Chicago suit le parcours chaotique d’une meurtrière vers la célébrité et le succès. Ecrite en 1975 par Kander et Ebb, cette comédie musicale acerbe et corrosive, s’amuse de la décadence médiatique propre à l’Amérique. Servi par deux grandes légendes de Broadway (Gwen Verdon et Chita Rivera), Chicago reçoit pourtant des critiques mitigées, jugeant le show « too much » et sans doute trop cynique. Si le spectacle tient tout de même 898 représentations, il est surtout éclipsé la même année par A Chorus Line (qui tiendra 6 137 représentations !) qui rafle tous les Tony Awards de cette saison.
Une reprise triomphale
En 1996, le City Center qui organise des versions concerts de comédies musicales « rares » ou « oubliées » décide de produire Chicago avec un casting de rêve : Bebe Neuwirth, Joel Grey (Cabaret), James Naughton et surtout Ann Reinking qui recrée à l’occasion des chorégraphies dans le style de Bob Fosse. Quatre représentations se donnent à guichets fermés. La presse est unanime et le public redécouvre l’incroyable modernité de Chicago — peut-être trop en avance sur son temps lors de sa création — et sa satire mordante des médias et des pathétiques limites du rêve américain. La production ? avec une mise en scène complète — est alors transférée quelques mois plus tard dans un théâtre de Broadway et dépasse allégrement le nombre de représentations de l’original. C’est un triomphe absolu que Bob Fosse aurait été heureux de voir, lui qui semble avoir toujours souffert de l’écrasant succès de A Chorus Line.

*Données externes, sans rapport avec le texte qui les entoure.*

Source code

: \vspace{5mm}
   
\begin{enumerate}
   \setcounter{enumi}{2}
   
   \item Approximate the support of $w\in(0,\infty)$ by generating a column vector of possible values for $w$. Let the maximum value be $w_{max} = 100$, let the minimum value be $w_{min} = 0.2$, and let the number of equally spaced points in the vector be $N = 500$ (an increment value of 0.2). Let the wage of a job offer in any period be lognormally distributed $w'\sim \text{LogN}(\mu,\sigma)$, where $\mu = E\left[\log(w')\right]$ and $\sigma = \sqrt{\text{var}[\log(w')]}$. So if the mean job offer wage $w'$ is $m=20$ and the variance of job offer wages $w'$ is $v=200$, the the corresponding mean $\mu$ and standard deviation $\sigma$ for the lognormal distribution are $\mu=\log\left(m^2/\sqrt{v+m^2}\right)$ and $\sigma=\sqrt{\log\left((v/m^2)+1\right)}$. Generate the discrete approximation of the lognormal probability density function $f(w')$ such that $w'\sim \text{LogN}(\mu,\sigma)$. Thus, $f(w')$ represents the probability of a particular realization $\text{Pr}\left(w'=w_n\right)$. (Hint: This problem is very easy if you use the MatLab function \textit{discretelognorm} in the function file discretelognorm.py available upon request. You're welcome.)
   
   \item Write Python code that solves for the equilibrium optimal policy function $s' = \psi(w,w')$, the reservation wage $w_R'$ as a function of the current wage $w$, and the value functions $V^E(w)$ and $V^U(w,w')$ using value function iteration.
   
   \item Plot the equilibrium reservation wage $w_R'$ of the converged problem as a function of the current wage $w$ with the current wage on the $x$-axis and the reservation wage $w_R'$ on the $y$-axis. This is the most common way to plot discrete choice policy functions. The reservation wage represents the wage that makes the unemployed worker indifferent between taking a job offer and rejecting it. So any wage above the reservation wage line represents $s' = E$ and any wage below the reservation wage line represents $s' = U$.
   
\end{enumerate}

En 1997, Chicago est également monté à Londres avec Ute Lemper et Ruthie Henshall.
Les stars se succèdent
Avec le succès de la nouvelle version, les stars vont se succéder dans les différentes productions de Chicago à Broadway et à Londres.

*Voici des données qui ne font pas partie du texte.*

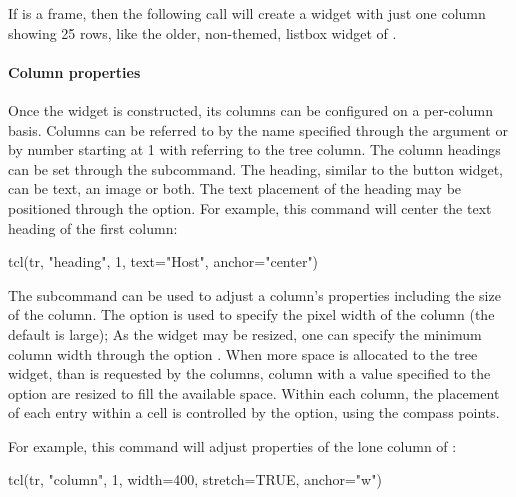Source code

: If  is a frame, then the following call will create a widget with just one column showing 25 rows, like the older, non-themed, listbox widget of \Tk.

\begin{Schunk}
\end{Schunk}

\paragraph{Column properties}
Once the widget is constructed, its columns can be configured on a
per-column basis. Columns can be referred to by the name specified
through the  argument or by number starting at 1 with
 referring to the tree column. The column headings can be
set through the  subcommand. The
heading, similar to the button widget, can be text, an image or
both. The text placement of the heading may be positioned through the
 option. For example, this command will center the text
heading of the first column:
\begin{Schunk}
\begin{Sinput}
 tcl(tr, "heading", 1, text="Host", anchor="center")
\end{Sinput}
\end{Schunk}

The  subcommand can be used to adjust
a column's properties including the size of the column. The option
 is used to specify the pixel width of the column (the
default is large); As the widget may be resized, one can specify the
minimum column width through the option . When more
space is allocated to the tree widget, than is requested by the
columns, column with a  value specified to the option
 are resized to fill the available space. Within each
column, the placement of each entry within a cell is controlled by the
 option, using the compass points.

For example, this command will adjust properties of the lone column of :
\begin{Schunk}
\begin{Sinput}
 tcl(tr, "column", 1, width=400,  stretch=TRUE, anchor="w")
\end{Sinput}
\end{Schunk}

A Broadway, Michael C. Hall (Six feet Under), Taye Diggs (Rent, Ally Mc Beal et maintenant Chicago, le film, dans le rôle du chef d’orchestre), Billy Zane (Titanic), Kevin Richardson (des Backstreet Boys) se succèdent dans le rôle de Billy Flynn. Jennifer Holliday (Dreamgirls, Ally McBeal) interprète pendant un temps le rôle de Mama Morton.
A Londres, on peut voir notamment Sacha Distel et Marti Pellow (du groupe Wet Wet Wet) dans le rôle de Billy Flynn. Alison Moyet (du groupe Yazoo) a joué le rôle de Mama Morton et on ne compte plus les stars de séries britanniques qui ont fait un passage dans cette comédie musicale. Chita Rivera (du cast original) fait un tour dans la production de Londres, Toronto et Las Vegas, mais cette fois dans le rôle de Roxie.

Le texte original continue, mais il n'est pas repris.